Mi vedi? – Mc 23,1-12
In quel tempo, Gesù si rivolse alla folla e ai suoi discepoli dicendo:
«Sulla cattedra di Mosè si sono seduti gli scribi e i farisei. Praticate e osservate tutto ciò che vi dicono, ma non agite secondo le loro opere, perché essi dicono e non fanno. Legano infatti fardelli pesanti e difficili da portare e li pongono sulle spalle della gente, ma essi non vogliono muoverli neppure con un dito.
Tutte le loro opere le fanno per essere ammirati dalla gente: allargano i loro filattèri e allungano le frange; si compiacciono dei posti d’onore nei banchetti, dei primi seggi nelle sinagoghe, dei saluti nelle piazze, come anche di essere chiamati “rabbì” dalla gente.
Ma voi non fatevi chiamare “rabbì”, perché uno solo è il vostro Maestro e voi siete tutti fratelli. E non chiamate “padre” nessuno di voi sulla terra, perché uno solo è il Padre vostro, quello celeste. E non fatevi chiamare “guide”, perché uno solo è la vostra Guida, il Cristo.
Chi tra voi è più grande, sarà vostro servo; chi invece si esalterà, sarà umiliato e chi si umilierà sarà esaltato».
Quando Gesù parla degli “scribi e farisei” non usa parole levigate e dolci, ma, spesso, sgrida e ammonisce. Tutto ciò non è perché i farisei sono nemici di Gesù. Al contrario, è l’attenzione che Gesù ha per loro che fa sì che Gesù alzi la voce: questo è l’unico modo per cui possono scuotersi e svegliarsi dal loro torpore. Sono come addormentati nel letto caldo ma poco liberante delle loro tradizioni, della Legge interpretata come macigno sulle spalle e, soprattutto, del loro bisogno di farsi vedere.

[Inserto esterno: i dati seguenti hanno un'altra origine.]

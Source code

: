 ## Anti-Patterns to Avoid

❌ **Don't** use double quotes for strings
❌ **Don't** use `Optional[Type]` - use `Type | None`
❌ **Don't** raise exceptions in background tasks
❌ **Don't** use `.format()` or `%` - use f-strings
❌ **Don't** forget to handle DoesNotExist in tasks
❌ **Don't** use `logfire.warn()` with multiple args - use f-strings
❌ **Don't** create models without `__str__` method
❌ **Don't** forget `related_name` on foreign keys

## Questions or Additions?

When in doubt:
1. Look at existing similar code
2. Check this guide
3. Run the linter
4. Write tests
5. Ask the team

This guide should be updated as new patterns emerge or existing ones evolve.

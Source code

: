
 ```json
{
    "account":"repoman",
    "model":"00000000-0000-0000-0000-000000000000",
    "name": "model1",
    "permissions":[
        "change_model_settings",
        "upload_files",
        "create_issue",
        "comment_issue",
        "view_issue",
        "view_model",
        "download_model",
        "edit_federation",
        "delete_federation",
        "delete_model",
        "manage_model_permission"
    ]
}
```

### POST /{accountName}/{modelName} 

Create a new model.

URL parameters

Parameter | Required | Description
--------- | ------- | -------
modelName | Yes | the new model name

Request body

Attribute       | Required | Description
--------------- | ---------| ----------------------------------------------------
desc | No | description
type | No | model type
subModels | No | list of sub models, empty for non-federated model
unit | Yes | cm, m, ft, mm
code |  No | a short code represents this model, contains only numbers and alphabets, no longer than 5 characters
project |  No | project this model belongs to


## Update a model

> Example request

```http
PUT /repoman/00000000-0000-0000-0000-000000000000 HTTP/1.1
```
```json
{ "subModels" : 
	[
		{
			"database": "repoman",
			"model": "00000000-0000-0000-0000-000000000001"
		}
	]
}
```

E’ un bisogno profondo che oggi capiamo molto bene, dato che viviamo in un’epoca storica in cui essere visti è la priorità più urgente. Basta guardare al modo di fare politica, al modo di comunicare, ai grandi mezzi di comunicazione, alle reti social… Il bisogno di essere visti non è cattivo: è una conseguenza del desiderio di essere amati. Il problema è quando questo bisogno diventa asfissiante, quando intrappola le nostre azioni e le nostre scelte in atteggiamenti poco liberi.
Quei farisei, forse, non riescono proprio a fare diversamente: devono mettersi ai “primi seggi nelle sinagoghe” e “allungare le frange”. E’ diventato, per loro, un bisogno, quasi una dipendenza. Con la conseguenza, poi, di vivere una vita segnata dall’ansia, dalla preoccupazione della prestazione, dallo stress del “dover-stupire”.
Quanto è semplice, al contrario, lo stile che propone Gesù: restare “umili” significa restare uomini. “Humus” e “homo” derivano dalla stessa radice: le radici dell’uomo sono esattamente ciò che chiamiamo “umiltà”. Vivere, amare e non preoccuparsi. Sarebbe davvero un sogno, non è vero?